*** Block opens ***
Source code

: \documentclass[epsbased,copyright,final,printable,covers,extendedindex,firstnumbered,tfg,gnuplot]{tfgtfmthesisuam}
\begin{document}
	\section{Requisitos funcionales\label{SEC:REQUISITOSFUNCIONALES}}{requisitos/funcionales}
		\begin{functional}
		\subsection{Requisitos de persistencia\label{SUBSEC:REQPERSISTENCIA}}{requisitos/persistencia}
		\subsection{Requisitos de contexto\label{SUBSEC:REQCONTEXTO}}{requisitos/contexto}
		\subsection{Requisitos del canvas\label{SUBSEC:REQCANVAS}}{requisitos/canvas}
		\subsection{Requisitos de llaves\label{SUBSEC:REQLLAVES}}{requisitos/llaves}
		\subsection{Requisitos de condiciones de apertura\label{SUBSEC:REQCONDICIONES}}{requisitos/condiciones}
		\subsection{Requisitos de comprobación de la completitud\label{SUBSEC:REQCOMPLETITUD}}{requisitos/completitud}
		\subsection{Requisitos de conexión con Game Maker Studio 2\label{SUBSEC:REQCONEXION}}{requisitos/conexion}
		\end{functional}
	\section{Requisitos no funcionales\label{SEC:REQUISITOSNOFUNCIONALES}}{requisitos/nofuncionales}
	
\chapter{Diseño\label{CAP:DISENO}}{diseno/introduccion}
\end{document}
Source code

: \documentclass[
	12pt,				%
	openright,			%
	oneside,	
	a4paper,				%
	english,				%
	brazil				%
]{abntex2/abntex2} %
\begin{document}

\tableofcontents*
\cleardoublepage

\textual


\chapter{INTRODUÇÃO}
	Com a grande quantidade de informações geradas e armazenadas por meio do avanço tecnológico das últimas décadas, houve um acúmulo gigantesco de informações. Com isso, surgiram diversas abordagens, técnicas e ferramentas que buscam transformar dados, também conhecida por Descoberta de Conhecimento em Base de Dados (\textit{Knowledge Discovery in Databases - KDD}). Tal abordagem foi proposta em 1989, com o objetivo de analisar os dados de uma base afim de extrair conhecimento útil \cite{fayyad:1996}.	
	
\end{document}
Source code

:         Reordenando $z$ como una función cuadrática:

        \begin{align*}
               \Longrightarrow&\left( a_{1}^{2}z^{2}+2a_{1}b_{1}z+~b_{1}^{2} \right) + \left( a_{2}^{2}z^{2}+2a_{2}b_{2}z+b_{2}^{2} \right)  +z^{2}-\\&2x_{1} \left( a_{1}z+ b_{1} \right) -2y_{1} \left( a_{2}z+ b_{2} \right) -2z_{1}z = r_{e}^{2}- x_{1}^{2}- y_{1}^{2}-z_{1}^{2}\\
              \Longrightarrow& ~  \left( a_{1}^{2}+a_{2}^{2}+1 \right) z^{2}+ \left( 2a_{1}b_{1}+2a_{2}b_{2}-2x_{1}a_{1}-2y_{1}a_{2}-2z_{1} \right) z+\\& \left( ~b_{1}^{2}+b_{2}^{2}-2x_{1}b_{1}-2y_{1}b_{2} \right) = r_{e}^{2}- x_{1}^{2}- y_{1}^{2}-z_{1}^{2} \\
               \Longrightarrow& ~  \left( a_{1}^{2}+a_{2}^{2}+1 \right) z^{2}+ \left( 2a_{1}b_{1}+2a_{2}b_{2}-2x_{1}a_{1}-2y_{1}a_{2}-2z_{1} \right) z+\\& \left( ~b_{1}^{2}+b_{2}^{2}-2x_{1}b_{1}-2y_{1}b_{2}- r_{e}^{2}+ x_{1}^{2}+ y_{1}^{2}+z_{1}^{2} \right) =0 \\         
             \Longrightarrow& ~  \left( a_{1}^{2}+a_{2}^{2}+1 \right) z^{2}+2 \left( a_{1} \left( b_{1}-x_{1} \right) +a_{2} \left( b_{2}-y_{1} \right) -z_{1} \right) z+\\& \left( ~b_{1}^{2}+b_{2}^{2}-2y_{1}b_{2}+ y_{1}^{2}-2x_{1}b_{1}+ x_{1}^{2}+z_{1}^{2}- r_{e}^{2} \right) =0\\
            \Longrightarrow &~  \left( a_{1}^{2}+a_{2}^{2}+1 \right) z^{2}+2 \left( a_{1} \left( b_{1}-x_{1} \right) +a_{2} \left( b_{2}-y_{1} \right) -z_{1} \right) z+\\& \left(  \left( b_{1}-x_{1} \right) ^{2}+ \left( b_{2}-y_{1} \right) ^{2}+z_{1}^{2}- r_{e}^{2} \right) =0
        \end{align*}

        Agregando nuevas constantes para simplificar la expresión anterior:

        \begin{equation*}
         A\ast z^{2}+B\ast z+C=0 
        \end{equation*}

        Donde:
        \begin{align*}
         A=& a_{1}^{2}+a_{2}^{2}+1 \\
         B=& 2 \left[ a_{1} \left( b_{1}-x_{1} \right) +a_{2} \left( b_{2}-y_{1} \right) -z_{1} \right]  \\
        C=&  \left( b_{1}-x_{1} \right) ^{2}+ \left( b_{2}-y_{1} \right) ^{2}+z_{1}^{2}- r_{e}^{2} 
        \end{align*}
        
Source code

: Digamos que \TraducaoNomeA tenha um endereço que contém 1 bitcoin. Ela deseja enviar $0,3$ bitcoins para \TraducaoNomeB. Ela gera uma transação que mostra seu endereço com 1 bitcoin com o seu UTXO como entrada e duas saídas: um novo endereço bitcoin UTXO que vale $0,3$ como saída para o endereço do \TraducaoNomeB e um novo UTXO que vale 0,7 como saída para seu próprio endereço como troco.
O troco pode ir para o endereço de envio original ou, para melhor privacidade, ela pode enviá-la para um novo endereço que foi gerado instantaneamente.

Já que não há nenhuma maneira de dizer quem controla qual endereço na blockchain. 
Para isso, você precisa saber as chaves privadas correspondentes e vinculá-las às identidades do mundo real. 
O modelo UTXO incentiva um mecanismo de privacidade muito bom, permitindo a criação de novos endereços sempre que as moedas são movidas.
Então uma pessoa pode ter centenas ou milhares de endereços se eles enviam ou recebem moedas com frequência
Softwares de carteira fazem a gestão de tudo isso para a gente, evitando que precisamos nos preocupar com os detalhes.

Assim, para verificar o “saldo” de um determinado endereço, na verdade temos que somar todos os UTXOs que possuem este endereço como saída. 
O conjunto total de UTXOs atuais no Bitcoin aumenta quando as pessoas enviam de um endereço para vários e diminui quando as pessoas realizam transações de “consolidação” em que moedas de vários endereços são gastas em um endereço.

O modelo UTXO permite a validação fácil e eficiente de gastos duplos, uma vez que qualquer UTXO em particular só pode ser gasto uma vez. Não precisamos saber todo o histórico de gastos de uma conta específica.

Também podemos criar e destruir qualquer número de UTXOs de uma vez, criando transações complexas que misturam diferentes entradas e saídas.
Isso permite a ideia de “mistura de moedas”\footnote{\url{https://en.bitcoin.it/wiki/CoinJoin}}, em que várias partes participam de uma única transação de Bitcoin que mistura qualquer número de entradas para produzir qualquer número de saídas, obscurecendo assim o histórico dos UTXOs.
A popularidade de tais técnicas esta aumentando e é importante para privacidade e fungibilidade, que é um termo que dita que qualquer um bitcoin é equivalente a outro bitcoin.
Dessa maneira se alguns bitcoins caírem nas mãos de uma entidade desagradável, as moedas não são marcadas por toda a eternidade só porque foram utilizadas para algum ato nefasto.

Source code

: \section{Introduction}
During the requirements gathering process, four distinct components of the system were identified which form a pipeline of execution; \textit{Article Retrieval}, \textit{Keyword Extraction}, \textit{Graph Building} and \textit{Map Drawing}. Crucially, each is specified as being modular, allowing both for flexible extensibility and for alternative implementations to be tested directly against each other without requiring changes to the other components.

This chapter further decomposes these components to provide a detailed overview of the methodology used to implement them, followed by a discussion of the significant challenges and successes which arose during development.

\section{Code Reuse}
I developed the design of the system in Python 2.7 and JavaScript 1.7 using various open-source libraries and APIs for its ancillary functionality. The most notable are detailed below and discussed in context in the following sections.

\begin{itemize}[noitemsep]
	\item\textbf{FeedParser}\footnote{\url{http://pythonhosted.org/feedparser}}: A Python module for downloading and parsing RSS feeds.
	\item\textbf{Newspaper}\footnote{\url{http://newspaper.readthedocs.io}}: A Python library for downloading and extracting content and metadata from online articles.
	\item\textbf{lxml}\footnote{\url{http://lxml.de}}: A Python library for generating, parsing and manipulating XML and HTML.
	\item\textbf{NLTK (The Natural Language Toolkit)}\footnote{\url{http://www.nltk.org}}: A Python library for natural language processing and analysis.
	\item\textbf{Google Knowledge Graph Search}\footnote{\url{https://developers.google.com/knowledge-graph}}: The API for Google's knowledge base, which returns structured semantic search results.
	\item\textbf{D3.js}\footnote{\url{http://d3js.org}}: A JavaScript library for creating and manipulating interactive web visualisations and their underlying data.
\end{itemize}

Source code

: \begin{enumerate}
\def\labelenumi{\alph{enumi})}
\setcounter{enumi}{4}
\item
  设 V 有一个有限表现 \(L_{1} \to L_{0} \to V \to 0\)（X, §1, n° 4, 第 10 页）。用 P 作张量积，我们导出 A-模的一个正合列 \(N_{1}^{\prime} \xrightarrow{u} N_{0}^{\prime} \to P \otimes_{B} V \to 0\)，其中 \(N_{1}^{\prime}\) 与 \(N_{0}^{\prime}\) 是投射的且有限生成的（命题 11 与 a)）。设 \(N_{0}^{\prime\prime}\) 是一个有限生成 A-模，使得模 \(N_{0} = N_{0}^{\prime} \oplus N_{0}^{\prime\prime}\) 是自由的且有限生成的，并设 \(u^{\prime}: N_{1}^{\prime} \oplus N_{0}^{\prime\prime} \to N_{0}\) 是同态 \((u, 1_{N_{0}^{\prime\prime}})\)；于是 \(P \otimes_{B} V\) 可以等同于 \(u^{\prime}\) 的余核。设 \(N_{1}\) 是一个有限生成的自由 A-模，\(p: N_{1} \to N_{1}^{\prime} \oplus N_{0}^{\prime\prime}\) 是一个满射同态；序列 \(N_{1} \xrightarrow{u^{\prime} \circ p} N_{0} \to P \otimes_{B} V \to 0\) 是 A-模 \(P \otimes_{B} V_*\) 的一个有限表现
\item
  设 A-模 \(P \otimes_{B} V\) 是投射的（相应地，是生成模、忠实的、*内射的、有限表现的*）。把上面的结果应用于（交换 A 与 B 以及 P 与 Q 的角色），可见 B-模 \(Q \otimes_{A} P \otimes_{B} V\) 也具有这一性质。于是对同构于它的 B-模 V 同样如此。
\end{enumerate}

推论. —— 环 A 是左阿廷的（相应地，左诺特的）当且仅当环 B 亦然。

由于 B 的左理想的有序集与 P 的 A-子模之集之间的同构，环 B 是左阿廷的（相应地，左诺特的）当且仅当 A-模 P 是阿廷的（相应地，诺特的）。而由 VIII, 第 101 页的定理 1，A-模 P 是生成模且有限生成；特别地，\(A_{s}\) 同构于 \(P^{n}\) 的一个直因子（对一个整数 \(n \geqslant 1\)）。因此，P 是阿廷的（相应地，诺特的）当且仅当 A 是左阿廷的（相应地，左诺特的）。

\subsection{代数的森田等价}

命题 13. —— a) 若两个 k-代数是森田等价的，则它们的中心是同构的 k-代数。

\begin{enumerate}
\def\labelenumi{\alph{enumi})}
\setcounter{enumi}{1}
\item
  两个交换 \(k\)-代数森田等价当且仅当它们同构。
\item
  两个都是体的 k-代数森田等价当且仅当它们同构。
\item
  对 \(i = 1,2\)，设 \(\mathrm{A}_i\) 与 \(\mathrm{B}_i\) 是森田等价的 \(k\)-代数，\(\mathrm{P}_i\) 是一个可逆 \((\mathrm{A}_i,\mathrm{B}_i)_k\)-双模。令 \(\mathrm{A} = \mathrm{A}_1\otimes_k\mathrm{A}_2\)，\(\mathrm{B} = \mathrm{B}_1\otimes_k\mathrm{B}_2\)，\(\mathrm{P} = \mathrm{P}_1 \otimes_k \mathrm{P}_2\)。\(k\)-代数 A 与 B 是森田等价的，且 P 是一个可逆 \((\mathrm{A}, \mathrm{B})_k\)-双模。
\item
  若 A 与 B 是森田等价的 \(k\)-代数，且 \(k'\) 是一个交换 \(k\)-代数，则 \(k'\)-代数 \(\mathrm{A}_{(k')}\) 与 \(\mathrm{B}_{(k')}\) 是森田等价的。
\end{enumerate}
*** Block closes ***
Look through the records and gather every line containing "modelo".

Answer space:
O modelo UTXO incentiva um mecanismo de privacidade muito bom, permitindo a criação de novos endereços sempre que as moedas são movidas.
O modelo UTXO permite a validação fácil e eficiente de gastos duplos, uma vez que qualquer UTXO em particular só pode ser gasto uma vez. Não precisamos saber todo o histórico de gastos de uma conta específica.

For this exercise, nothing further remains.